(Material provided)

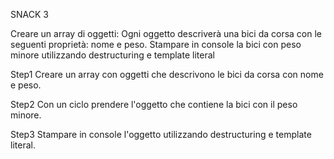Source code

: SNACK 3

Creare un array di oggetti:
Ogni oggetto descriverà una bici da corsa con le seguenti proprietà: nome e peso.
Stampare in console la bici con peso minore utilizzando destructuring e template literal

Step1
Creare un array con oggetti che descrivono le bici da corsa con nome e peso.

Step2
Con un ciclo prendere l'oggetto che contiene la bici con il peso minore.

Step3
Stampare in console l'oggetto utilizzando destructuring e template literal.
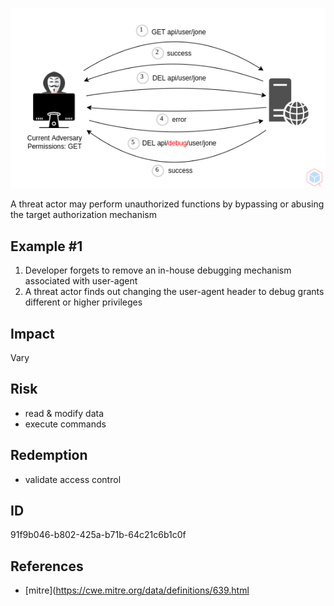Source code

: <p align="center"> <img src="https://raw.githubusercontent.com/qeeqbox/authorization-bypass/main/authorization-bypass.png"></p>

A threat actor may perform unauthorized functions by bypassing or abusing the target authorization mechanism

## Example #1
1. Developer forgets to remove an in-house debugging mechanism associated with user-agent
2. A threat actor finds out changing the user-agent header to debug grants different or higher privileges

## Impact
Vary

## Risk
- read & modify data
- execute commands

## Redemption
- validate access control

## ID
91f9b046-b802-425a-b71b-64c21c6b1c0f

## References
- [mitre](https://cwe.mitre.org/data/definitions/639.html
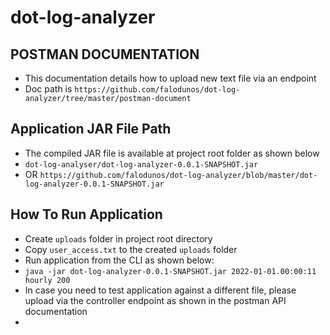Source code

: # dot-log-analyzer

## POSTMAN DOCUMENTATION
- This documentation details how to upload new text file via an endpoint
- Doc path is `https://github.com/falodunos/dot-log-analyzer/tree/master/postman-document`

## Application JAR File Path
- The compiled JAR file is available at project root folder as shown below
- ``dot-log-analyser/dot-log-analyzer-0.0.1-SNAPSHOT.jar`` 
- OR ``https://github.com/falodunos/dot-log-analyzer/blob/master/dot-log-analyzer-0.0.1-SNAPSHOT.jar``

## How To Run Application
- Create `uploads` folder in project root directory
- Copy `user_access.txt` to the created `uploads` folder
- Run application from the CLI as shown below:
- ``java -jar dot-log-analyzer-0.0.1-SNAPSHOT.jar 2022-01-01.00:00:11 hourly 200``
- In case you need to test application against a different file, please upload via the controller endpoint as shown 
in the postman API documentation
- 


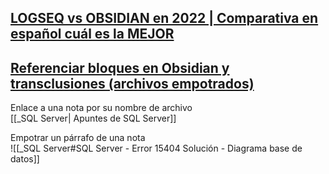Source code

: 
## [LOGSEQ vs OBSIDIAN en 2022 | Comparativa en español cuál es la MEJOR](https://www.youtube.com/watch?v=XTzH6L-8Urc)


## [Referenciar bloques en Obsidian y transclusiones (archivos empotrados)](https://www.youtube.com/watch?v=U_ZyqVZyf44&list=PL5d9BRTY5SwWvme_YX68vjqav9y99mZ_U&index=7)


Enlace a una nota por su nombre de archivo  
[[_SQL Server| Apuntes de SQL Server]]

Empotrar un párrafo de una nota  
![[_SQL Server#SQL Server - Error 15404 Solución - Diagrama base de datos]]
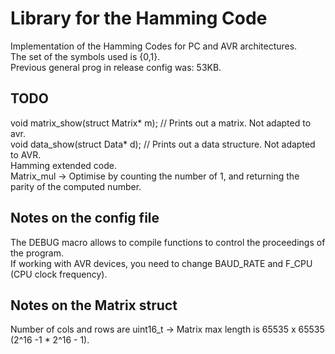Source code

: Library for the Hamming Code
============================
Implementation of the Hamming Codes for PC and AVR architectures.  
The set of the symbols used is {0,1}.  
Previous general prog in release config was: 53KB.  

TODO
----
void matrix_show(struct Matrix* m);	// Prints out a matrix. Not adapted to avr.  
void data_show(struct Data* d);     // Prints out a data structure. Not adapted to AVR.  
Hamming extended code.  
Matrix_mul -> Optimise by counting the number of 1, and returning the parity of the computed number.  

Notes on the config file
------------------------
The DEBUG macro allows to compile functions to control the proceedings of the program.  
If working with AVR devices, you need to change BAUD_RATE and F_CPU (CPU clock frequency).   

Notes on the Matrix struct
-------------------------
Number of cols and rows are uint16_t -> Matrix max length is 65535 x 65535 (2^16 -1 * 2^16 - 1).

(End Material provided)
(Material provided)

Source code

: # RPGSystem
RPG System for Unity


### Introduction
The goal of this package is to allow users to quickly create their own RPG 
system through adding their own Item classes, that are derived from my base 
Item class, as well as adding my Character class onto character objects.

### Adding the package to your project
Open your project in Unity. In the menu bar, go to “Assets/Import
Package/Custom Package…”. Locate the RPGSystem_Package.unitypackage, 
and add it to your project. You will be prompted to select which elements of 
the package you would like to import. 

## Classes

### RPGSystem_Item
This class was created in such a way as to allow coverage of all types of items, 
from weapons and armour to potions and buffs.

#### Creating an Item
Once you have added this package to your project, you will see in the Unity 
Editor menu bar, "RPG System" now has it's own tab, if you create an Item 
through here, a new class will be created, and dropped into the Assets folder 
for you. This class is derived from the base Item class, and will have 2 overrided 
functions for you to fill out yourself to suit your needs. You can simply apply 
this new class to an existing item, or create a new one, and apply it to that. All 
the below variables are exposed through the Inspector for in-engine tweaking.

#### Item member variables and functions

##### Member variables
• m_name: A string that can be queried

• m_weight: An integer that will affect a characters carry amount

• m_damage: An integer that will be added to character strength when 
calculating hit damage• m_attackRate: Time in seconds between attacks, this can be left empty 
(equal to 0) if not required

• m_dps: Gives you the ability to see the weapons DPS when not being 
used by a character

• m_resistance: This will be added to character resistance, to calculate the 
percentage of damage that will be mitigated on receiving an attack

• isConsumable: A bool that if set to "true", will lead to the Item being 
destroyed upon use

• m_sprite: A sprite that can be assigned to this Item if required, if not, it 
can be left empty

(End Material provided)

Go through the data above and return each line containing the string "falodunos".

- Doc path is `https://github.com/falodunos/dot-log-analyzer/tree/master/postman-document`
- OR ``https://github.com/falodunos/dot-log-analyzer/blob/master/dot-log-analyzer-0.0.1-SNAPSHOT.jar``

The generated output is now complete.